# WHAT THIS TASK INVOLVES:
Count up the lines below containing the word "React", and give the result with no other words.

+ + + + +

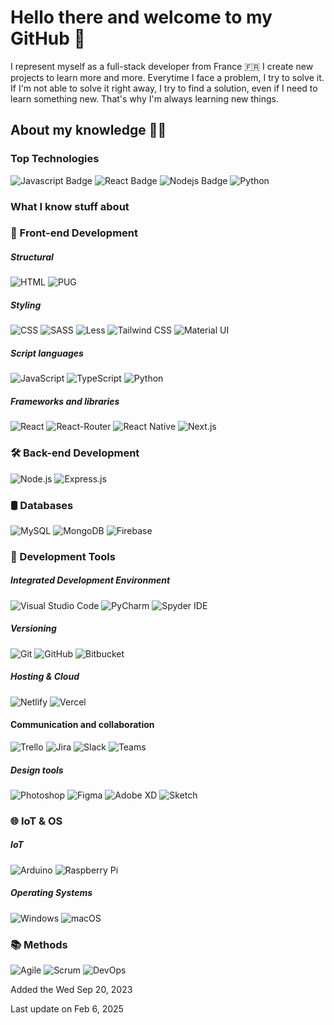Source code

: 

[randomWord]: Hello

# Hello there and welcome to my GitHub 👋

I represent myself as a full-stack developer from France 🇫🇷
I create new projects to learn more and more. Everytime I face a problem, I try to solve it. If I'm not able to solve it right away, I try to find a solution, even if I need to learn something new. 
That's why I'm always learning new things.

## About my knowledge 👨‍🎓

### Top Technologies
![Javascript Badge](https://img.shields.io/badge/-Javascript-F0DB4F?style=for-the-badge&labelColor=black&logo=javascript&logoColor=F0DB4F)
![React Badge](https://img.shields.io/badge/-React-61DBFB?style=for-the-badge&labelColor=black&logo=react&logoColor=61DBFB)
![Nodejs Badge](https://img.shields.io/badge/-Nodejs-3C873A?style=for-the-badge&labelColor=black&logo=node.js&logoColor=3C873A)
![Python](https://img.shields.io/badge/-Python-blue?style=for-the-badge&labelColor=black&logo=python&logoColor=white)

### What I know stuff about
### 🚀 Front-end Development
##### Structural
![HTML](https://img.shields.io/badge/-HTML-orange?logo=html5&logoColor=white&) ![PUG](https://img.shields.io/badge/-PUG-beige?logo=pug&logoColor=dark)

##### Styling
![CSS](https://img.shields.io/badge/-CSS-blueviolet?logo=css3&logoColor=white) ![SASS](https://img.shields.io/badge/-SASS-pink?logo=sass&logoColor=white)
![Less](https://img.shields.io/badge/LESS-2B4C80?style=for-the-badge&logo=less&logoColor=white&style=flat)
![Tailwind CSS](https://img.shields.io/badge/-Tailwind_CSS-38b2ac?logo=tailwind-css&logoColor=white)
![Material UI](https://img.shields.io/badge/-Material_UI-0081cb?logo=material-ui&logoColor=white)

##### Script languages
![JavaScript](https://img.shields.io/badge/-JavaScript-yellow?logo=javascript&logoColor=white) ![TypeScript](https://img.shields.io/badge/-TypeScript-blue?logo=typescript&logoColor=white) ![Python](https://img.shields.io/badge/-Python-blue?logo=python&logoColor=white)

##### Frameworks and libraries
![React](https://img.shields.io/badge/-React-blue?logo=react&logoColor=white) ![React-Router](https://img.shields.io/badge/-React_Router-ca4245?logo=react-router&logoColor=white) ![React Native](https://img.shields.io/badge/-React_Native-61dafb?logo=react&logoColor=white) ![Next.js](https://img.shields.io/badge/-Next.js-black?logo=next.js&logoColor=white)

### 🛠️ Back-end Development
![Node.js](https://img.shields.io/badge/-Node.js-green?logo=node.js&logoColor=white) ![Express.js](https://img.shields.io/badge/-Express.js-grey?logo=express&logoColor=white)

### 🛢️ Databases
![MySQL](https://img.shields.io/badge/-MySQL-4479a1?logo=mysql&logoColor=white) ![MongoDB](https://img.shields.io/badge/-MongoDB-47a248?logo=mongodb&logoColor=white) ![Firebase](https://img.shields.io/badge/Firebase-039BE5?logo=Firebase&logoColor=white)

### 🔧 Development Tools
##### Integrated Development Environment
![Visual Studio Code](https://img.shields.io/badge/-Visual_Studio_Code-007acc?logo=visual-studio-code&logoColor=white) ![PyCharm](https://img.shields.io/badge/-PyCharm-000000?logo=pycharm&logoColor=white) ![Spyder IDE](https://img.shields.io/badge/-Spyder_IDE-FF0000?logo=spyder-ide&logoColor=white)

##### Versioning
![Git](https://img.shields.io/badge/-Git-f05032?logo=git&logoColor=white) ![GitHub](https://img.shields.io/badge/GitHub-100000?&logo=github&logoColor=white) ![Bitbucket](https://img.shields.io/badge/Bitbucket-0747a6?&logo=bitbucket&logoColor=white)

##### Hosting & Cloud
![Netlify](https://img.shields.io/badge/-Netlify-00c7b7?logo=netlify&logoColor=white) ![Vercel](https://img.shields.io/badge/-Vercel-000000?logo=vercel&logoColor=white)

#### Communication and collaboration
![Trello](https://img.shields.io/badge/-Trello-0079bf?logo=trello&logoColor=white) ![Jira](https://img.shields.io/badge/Jira-0052CC?logo=Jira&logoColor=white) ![Slack](https://img.shields.io/badge/Slack-4A154B?&logo=slack&logoColor=white) ![Teams](https://img.shields.io/badge/Microsoft_Teams-6264A7?&logo=microsoft-teams&logoColor=white)

##### Design tools
![Photoshop](https://img.shields.io/badge/-Photoshop-31a8ff?logo=adobe-photoshop&logoColor=white) ![Figma](https://img.shields.io/badge/-Figma-f24e1e?logo=figma&logoColor=white) ![Adobe XD](https://img.shields.io/badge/Adobe%20XD-470137?&logo=Adobe%20XD&logoColor=#FF61F6) ![Sketch](https://img.shields.io/badge/Sketch-FFB387?&logo=sketch&logoColor=black) 

### 🌐 IoT & OS
##### IoT
![Arduino](https://img.shields.io/badge/-Arduino-00979D?logo=arduino&logoColor=white) ![Raspberry Pi](https://img.shields.io/badge/Raspberry%20Pi-A22846?&logo=Raspberry%20Pi&logoColor=white)

##### Operating Systems
![Windows](https://img.shields.io/badge/Windows-0078D6?&logo=windows&logoColor=white) ![macOS](https://img.shields.io/badge/mac%20os-000000?&logo=apple&logoColor=white)

### 📚 Methods
![Agile](https://img.shields.io/badge/-Agile-47C83E?logo=agile&logoColor=white) ![Scrum](https://img.shields.io/badge/-Scrum-6F126F?logo=scrum&logoColor=white) ![DevOps](https://img.shields.io/badge/-DevOps-B2123F?logo=devops&logoColor=white)

Added the Wed Sep 20, 2023

Last update on Feb 6, 2025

+ + + + +

# ANSWER SPACE:
2